*PROBLEM*
Read the records beneath this task and copy every line that contains the string "automatically".

Collected data
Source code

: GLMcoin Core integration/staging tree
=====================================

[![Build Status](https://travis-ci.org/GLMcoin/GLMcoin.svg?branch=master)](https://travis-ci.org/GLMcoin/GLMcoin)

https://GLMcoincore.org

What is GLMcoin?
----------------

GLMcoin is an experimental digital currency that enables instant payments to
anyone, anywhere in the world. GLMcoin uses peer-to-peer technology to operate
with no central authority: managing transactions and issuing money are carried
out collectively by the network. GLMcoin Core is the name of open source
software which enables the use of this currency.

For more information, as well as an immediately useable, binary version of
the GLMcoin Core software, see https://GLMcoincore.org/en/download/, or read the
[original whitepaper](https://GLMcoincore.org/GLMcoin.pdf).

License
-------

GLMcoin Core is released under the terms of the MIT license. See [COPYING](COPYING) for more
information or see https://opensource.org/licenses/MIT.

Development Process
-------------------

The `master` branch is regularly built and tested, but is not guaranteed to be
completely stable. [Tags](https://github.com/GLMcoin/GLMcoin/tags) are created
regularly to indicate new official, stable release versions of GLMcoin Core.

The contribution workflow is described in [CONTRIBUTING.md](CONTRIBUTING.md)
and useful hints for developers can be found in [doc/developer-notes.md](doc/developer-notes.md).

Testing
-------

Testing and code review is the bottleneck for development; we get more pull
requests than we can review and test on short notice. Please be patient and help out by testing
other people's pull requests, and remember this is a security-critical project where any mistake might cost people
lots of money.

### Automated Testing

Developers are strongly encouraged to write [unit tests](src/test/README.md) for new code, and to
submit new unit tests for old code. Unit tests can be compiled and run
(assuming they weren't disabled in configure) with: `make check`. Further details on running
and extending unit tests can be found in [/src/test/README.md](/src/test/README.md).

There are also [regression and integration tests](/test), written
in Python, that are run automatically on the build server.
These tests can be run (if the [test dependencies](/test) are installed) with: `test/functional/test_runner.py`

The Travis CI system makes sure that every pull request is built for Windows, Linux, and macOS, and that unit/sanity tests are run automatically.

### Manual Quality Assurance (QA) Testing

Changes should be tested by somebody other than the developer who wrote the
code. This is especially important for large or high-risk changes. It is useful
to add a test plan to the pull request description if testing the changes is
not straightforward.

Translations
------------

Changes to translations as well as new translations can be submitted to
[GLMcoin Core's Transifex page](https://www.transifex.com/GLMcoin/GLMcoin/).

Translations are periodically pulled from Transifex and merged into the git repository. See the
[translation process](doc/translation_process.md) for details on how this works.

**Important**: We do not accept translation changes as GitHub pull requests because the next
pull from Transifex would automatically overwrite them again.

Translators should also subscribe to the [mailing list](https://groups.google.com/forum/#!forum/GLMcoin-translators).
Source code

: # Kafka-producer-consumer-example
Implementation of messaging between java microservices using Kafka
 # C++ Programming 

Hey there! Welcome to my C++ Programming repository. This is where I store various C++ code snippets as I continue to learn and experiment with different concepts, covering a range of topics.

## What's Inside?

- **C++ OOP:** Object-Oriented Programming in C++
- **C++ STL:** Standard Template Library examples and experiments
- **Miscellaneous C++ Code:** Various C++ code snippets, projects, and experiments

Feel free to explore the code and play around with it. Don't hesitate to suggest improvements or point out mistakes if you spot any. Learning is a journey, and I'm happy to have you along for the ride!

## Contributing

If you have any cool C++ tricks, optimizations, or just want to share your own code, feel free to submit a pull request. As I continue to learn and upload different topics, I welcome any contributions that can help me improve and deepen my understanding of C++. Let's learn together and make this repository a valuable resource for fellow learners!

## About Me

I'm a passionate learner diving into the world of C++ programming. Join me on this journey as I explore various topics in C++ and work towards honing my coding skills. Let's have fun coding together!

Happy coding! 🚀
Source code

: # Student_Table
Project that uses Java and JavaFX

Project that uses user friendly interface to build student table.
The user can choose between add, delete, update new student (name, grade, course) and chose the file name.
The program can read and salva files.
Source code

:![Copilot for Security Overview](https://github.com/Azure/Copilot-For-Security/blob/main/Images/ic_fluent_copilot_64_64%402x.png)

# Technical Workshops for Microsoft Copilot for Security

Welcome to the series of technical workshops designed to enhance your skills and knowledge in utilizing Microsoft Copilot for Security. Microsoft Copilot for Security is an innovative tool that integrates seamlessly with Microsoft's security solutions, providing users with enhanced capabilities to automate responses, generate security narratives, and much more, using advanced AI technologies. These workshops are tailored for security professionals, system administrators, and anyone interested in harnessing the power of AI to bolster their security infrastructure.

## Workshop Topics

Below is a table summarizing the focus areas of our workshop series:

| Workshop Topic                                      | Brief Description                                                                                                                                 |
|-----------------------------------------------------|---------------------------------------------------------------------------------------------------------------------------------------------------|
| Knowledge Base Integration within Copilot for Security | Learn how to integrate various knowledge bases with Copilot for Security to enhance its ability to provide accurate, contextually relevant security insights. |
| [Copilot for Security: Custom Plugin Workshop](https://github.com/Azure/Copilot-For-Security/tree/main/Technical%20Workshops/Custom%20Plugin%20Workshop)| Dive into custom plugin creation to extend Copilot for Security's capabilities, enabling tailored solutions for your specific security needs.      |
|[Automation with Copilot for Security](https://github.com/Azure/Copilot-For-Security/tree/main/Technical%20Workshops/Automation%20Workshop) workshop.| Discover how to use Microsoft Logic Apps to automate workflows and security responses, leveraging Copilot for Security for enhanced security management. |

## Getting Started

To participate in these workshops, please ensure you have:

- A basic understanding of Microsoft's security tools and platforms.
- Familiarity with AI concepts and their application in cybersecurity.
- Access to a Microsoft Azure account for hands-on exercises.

*OUTPUT FOR THIS TASK*
in Python, that are run automatically on the build server.
The Travis CI system makes sure that every pull request is built for Windows, Linux, and macOS, and that unit/sanity tests are run automatically.
pull from Transifex would automatically overwrite them again.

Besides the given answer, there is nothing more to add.